What you have to do
The answer must be every entry, given again word for word.

Records shown

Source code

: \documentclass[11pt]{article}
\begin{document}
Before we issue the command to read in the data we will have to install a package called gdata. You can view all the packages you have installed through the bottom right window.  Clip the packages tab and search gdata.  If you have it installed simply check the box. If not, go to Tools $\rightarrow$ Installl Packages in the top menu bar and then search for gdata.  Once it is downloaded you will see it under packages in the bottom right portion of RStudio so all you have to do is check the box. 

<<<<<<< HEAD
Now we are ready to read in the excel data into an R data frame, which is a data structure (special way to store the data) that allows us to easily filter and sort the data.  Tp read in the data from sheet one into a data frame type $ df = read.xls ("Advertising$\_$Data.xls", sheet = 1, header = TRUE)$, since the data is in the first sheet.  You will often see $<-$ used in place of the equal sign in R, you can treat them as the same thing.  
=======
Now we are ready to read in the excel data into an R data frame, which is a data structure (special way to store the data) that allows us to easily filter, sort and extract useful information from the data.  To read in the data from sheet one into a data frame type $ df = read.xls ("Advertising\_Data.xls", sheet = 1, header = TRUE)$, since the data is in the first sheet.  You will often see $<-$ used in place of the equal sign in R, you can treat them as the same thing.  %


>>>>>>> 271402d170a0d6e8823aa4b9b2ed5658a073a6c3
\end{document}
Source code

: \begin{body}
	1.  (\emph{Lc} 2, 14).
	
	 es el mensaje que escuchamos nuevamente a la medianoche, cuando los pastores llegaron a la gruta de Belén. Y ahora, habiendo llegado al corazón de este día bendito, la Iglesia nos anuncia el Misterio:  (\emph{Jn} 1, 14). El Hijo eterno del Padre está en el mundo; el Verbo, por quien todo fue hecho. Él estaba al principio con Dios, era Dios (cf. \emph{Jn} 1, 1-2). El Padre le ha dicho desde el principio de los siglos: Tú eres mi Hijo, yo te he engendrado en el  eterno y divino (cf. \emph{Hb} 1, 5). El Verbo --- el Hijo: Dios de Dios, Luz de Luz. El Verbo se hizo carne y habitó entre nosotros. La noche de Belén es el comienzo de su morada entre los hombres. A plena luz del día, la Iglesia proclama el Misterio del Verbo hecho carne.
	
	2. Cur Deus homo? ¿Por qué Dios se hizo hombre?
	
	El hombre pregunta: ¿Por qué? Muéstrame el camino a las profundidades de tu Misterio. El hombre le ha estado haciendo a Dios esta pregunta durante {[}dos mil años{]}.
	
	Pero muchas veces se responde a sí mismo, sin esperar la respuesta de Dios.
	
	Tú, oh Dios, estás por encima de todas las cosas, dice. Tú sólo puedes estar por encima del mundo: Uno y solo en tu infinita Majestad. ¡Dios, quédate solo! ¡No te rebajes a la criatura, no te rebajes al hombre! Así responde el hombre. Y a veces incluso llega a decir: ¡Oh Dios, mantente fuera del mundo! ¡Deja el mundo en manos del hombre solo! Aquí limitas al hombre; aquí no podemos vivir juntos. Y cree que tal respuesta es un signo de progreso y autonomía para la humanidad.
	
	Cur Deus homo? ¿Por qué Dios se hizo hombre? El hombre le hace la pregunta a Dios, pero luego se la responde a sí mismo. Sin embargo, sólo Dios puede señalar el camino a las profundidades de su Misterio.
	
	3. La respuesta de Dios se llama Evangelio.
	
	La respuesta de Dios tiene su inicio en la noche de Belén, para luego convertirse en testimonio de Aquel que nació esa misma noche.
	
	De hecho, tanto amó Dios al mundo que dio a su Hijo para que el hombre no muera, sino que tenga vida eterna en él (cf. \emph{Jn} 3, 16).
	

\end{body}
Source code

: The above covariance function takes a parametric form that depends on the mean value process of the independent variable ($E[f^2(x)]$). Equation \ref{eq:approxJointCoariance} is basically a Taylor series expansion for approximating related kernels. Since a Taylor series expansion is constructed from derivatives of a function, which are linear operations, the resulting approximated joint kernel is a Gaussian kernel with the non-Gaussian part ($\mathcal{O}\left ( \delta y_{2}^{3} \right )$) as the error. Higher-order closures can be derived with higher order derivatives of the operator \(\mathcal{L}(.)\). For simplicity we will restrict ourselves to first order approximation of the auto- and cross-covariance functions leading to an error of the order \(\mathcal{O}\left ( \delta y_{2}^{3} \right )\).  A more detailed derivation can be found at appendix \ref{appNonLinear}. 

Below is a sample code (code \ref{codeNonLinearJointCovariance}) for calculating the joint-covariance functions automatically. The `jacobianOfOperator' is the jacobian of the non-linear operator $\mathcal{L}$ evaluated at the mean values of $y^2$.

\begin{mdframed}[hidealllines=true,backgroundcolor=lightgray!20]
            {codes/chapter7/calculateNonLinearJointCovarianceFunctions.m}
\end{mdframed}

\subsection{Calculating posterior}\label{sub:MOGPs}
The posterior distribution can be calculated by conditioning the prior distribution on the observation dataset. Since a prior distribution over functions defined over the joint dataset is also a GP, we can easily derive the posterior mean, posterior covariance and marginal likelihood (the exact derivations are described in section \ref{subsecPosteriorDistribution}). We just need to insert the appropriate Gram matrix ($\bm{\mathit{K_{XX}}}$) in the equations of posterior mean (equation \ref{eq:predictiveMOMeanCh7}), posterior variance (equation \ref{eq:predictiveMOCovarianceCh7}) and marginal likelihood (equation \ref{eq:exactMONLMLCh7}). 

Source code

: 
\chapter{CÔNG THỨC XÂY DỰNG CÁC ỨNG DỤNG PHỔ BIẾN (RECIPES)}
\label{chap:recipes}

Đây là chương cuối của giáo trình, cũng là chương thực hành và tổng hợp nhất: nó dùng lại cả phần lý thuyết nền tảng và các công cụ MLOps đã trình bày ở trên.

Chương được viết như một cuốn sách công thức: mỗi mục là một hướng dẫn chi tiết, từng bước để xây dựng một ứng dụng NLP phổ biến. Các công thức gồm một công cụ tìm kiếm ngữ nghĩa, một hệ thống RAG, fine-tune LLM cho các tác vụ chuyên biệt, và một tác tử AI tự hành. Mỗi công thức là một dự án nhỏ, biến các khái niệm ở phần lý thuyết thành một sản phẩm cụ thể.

Answer for this exercise
Source code

: \documentclass[11pt]{article}
\begin{document}
Before we issue the command to read in the data we will have to install a package called gdata. You can view all the packages you have installed through the bottom right window.  Clip the packages tab and search gdata.  If you have it installed simply check the box. If not, go to Tools $\rightarrow$ Installl Packages in the top menu bar and then search for gdata.  Once it is downloaded you will see it under packages in the bottom right portion of RStudio so all you have to do is check the box. 

<<<<<<< HEAD
Now we are ready to read in the excel data into an R data frame, which is a data structure (special way to store the data) that allows us to easily filter and sort the data.  Tp read in the data from sheet one into a data frame type $ df = read.xls ("Advertising$\_$Data.xls", sheet = 1, header = TRUE)$, since the data is in the first sheet.  You will often see $<-$ used in place of the equal sign in R, you can treat them as the same thing.  
=======
Now we are ready to read in the excel data into an R data frame, which is a data structure (special way to store the data) that allows us to easily filter, sort and extract useful information from the data.  To read in the data from sheet one into a data frame type $ df = read.xls ("Advertising\_Data.xls", sheet = 1, header = TRUE)$, since the data is in the first sheet.  You will often see $<-$ used in place of the equal sign in R, you can treat them as the same thing.  %


>>>>>>> 271402d170a0d6e8823aa4b9b2ed5658a073a6c3
\end{document}
Source code

: \begin{body}
	1.  (\emph{Lc} 2, 14).
	
	 es el mensaje que escuchamos nuevamente a la medianoche, cuando los pastores llegaron a la gruta de Belén. Y ahora, habiendo llegado al corazón de este día bendito, la Iglesia nos anuncia el Misterio:  (\emph{Jn} 1, 14). El Hijo eterno del Padre está en el mundo; el Verbo, por quien todo fue hecho. Él estaba al principio con Dios, era Dios (cf. \emph{Jn} 1, 1-2). El Padre le ha dicho desde el principio de los siglos: Tú eres mi Hijo, yo te he engendrado en el  eterno y divino (cf. \emph{Hb} 1, 5). El Verbo --- el Hijo: Dios de Dios, Luz de Luz. El Verbo se hizo carne y habitó entre nosotros. La noche de Belén es el comienzo de su morada entre los hombres. A plena luz del día, la Iglesia proclama el Misterio del Verbo hecho carne.
	
	2. Cur Deus homo? ¿Por qué Dios se hizo hombre?
	
	El hombre pregunta: ¿Por qué? Muéstrame el camino a las profundidades de tu Misterio. El hombre le ha estado haciendo a Dios esta pregunta durante {[}dos mil años{]}.
	
	Pero muchas veces se responde a sí mismo, sin esperar la respuesta de Dios.
	
	Tú, oh Dios, estás por encima de todas las cosas, dice. Tú sólo puedes estar por encima del mundo: Uno y solo en tu infinita Majestad. ¡Dios, quédate solo! ¡No te rebajes a la criatura, no te rebajes al hombre! Así responde el hombre. Y a veces incluso llega a decir: ¡Oh Dios, mantente fuera del mundo! ¡Deja el mundo en manos del hombre solo! Aquí limitas al hombre; aquí no podemos vivir juntos. Y cree que tal respuesta es un signo de progreso y autonomía para la humanidad.
	
	Cur Deus homo? ¿Por qué Dios se hizo hombre? El hombre le hace la pregunta a Dios, pero luego se la responde a sí mismo. Sin embargo, sólo Dios puede señalar el camino a las profundidades de su Misterio.
	
	3. La respuesta de Dios se llama Evangelio.
	
	La respuesta de Dios tiene su inicio en la noche de Belén, para luego convertirse en testimonio de Aquel que nació esa misma noche.
	
	De hecho, tanto amó Dios al mundo que dio a su Hijo para que el hombre no muera, sino que tenga vida eterna en él (cf. \emph{Jn} 3, 16).
	

\end{body}
Source code

: The above covariance function takes a parametric form that depends on the mean value process of the independent variable ($E[f^2(x)]$). Equation \ref{eq:approxJointCoariance} is basically a Taylor series expansion for approximating related kernels. Since a Taylor series expansion is constructed from derivatives of a function, which are linear operations, the resulting approximated joint kernel is a Gaussian kernel with the non-Gaussian part ($\mathcal{O}\left ( \delta y_{2}^{3} \right )$) as the error. Higher-order closures can be derived with higher order derivatives of the operator \(\mathcal{L}(.)\). For simplicity we will restrict ourselves to first order approximation of the auto- and cross-covariance functions leading to an error of the order \(\mathcal{O}\left ( \delta y_{2}^{3} \right )\).  A more detailed derivation can be found at appendix \ref{appNonLinear}. 

Below is a sample code (code \ref{codeNonLinearJointCovariance}) for calculating the joint-covariance functions automatically. The `jacobianOfOperator' is the jacobian of the non-linear operator $\mathcal{L}$ evaluated at the mean values of $y^2$.

\begin{mdframed}[hidealllines=true,backgroundcolor=lightgray!20]
            {codes/chapter7/calculateNonLinearJointCovarianceFunctions.m}
\end{mdframed}

\subsection{Calculating posterior}\label{sub:MOGPs}
The posterior distribution can be calculated by conditioning the prior distribution on the observation dataset. Since a prior distribution over functions defined over the joint dataset is also a GP, we can easily derive the posterior mean, posterior covariance and marginal likelihood (the exact derivations are described in section \ref{subsecPosteriorDistribution}). We just need to insert the appropriate Gram matrix ($\bm{\mathit{K_{XX}}}$) in the equations of posterior mean (equation \ref{eq:predictiveMOMeanCh7}), posterior variance (equation \ref{eq:predictiveMOCovarianceCh7}) and marginal likelihood (equation \ref{eq:exactMONLMLCh7}). 

Source code

: 
\chapter{CÔNG THỨC XÂY DỰNG CÁC ỨNG DỤNG PHỔ BIẾN (RECIPES)}
\label{chap:recipes}

Đây là chương cuối của giáo trình, cũng là chương thực hành và tổng hợp nhất: nó dùng lại cả phần lý thuyết nền tảng và các công cụ MLOps đã trình bày ở trên.

Chương được viết như một cuốn sách công thức: mỗi mục là một hướng dẫn chi tiết, từng bước để xây dựng một ứng dụng NLP phổ biến. Các công thức gồm một công cụ tìm kiếm ngữ nghĩa, một hệ thống RAG, fine-tune LLM cho các tác vụ chuyên biệt, và một tác tử AI tự hành. Mỗi công thức là một dự án nhỏ, biến các khái niệm ở phần lý thuyết thành một sản phẩm cụ thể.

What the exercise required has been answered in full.